La firma definitiva del CCNL Istruzione e Ricerca 2025-2027, avvenuta il 1° luglio 2026, apre la fase operativa per l’applicazione degli aumenti stipendiali e per il recupero degli arretrati maturati dal personale scolastico a partire dal 1° gennaio 2025.
Tra le principali domande che stanno interessando migliaia di lavoratori della scuola riguarda i docenti e il personale ATA con contratto a tempo determinato terminato il 30 giugno 2026: avranno diritto agli arretrati anche se il rapporto di lavoro è cessato?
La risposta è positiva: la cessazione del contratto non cancella il diritto alle somme maturate durante il periodo di servizio.
Il principio: gli arretrati spettano per il lavoro svolto
Gli aumenti previsti dal rinnovo contrattuale producono effetti economici retroattivi. Questo significa che il personale che ha prestato servizio nel periodo interessato dal nuovo contratto ha maturato un credito economico nei confronti dell’Amministrazione.
Nel caso dei supplenti con contratto fino al 30 giugno 2026, il diritto agli arretrati deriva dal servizio effettivamente svolto negli anni interessati e non dalla permanenza in servizio al momento dell’emissione del pagamento.
Pertanto, anche chi ha concluso il proprio incarico prima dell’erogazione materiale delle somme potrà ricevere quanto spettante.
Pagamento tramite emissione speciale
Secondo l’attuale calendario delle lavorazioni amministrative, gli arretrati del personale interessato dovrebbero essere gestiti attraverso una emissione speciale NoiPA prevista entro il 21 agosto 2026.
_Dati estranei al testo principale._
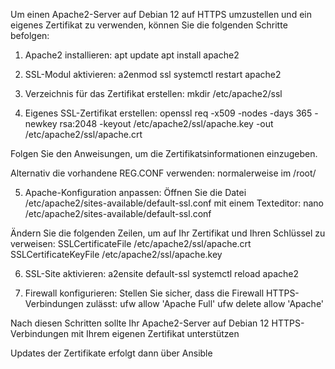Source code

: Um einen Apache2-Server auf Debian 12 auf HTTPS umzustellen und ein eigenes Zertifikat zu verwenden, können Sie die folgenden Schritte befolgen:

1. Apache2 installieren:
 apt update
apt install apache2

2. SSL-Modul aktivieren:
a2enmod ssl
systemctl restart apache2

3. Verzeichnis für das Zertifikat erstellen:
mkdir /etc/apache2/ssl

4. Eigenes SSL-Zertifikat erstellen:
openssl req -x509 -nodes -days 365 -newkey rsa:2048 -keyout /etc/apache2/ssl/apache.key -out /etc/apache2/ssl/apache.crt

Folgen Sie den Anweisungen, um die Zertifikatsinformationen einzugeben.

Alternativ die vorhandene REG.CONF verwenden: normalerweise im /root/


5. Apache-Konfiguration anpassen: Öffnen Sie die Datei /etc/apache2/sites-available/default-ssl.conf mit einem Texteditor:
nano /etc/apache2/sites-available/default-ssl.conf

Ändern Sie die folgenden Zeilen, um auf Ihr Zertifikat und Ihren Schlüssel zu verweisen:
SSLCertificateFile /etc/apache2/ssl/apache.crt
SSLCertificateKeyFile /etc/apache2/ssl/apache.key

6. SSL-Site aktivieren:
a2ensite default-ssl
systemctl reload apache2

7. Firewall konfigurieren: Stellen Sie sicher, dass die Firewall HTTPS-Verbindungen zulässt:
ufw allow 'Apache Full'
ufw delete allow 'Apache'

Nach diesen Schritten sollte Ihr Apache2-Server auf Debian 12 HTTPS-Verbindungen mit Ihrem eigenen Zertifikat unterstützen


Updates der Zertifikate erfolgt dann über Ansible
L’emissione speciale è una procedura utilizzata per liquidare somme arretrate o competenze non inserite nella normale rata stipendiale.
Per i supplenti con contratto terminato il 30 giugno 2026, il pagamento potrà quindi avvenire anche successivamente alla chiusura del rapporto di lavoro, attraverso le procedure già utilizzate per la corresponsione di competenze residue.
Chi riceverà gli arretrati
Potranno essere interessati:
- docenti con contratto a tempo determinato fino al 30 giugno 2026;
- personale ATA supplente con analoga scadenza contrattuale;
- personale che ha prestato servizio nel periodo di decorrenza economica del nuovo CCNL.
L’importo effettivo dipenderà da diversi fattori:
- profilo professionale;
- anzianità riconosciuta;
- periodo di servizio;
- percentuale di part-time eventualmente presente;
- fascia stipendiale di appartenenza.
Attenzione alla data di pagamento
La data del 21 agosto 2026 rappresenta una previsione legata al calendario delle lavorazioni e non necessariamente coincide con il giorno in cui tutti i beneficiari visualizzeranno l’accredito sul conto corrente.
Come già avviene per altre procedure NoiPA, tra elaborazione, emissione e disponibilità effettiva possono intercorrere tempi tecnici differenti.
Un riconoscimento economico atteso dal personale precario
Il pagamento degli arretrati rappresenta un passaggio particolarmente significativo per il personale precario della scuola, spesso escluso dalla continuità lavorativa ma pienamente coinvolto nelle dinamiche contrattuali del comparto.
Il rinnovo del CCNL Istruzione e Ricerca 2025-2027 consente quindi di recuperare le differenze economiche maturate nel periodo precedente alla piena applicazione degli aumenti, riconoscendo anche ai supplenti il diritto alle somme relative al servizio prestato.
Per migliaia di docenti e ATA con contratto scaduto il 30 giugno 2026, l’attesa ora è concentrata sull’emissione speciale e sulla successiva disponibilità degli importi su NoiPA.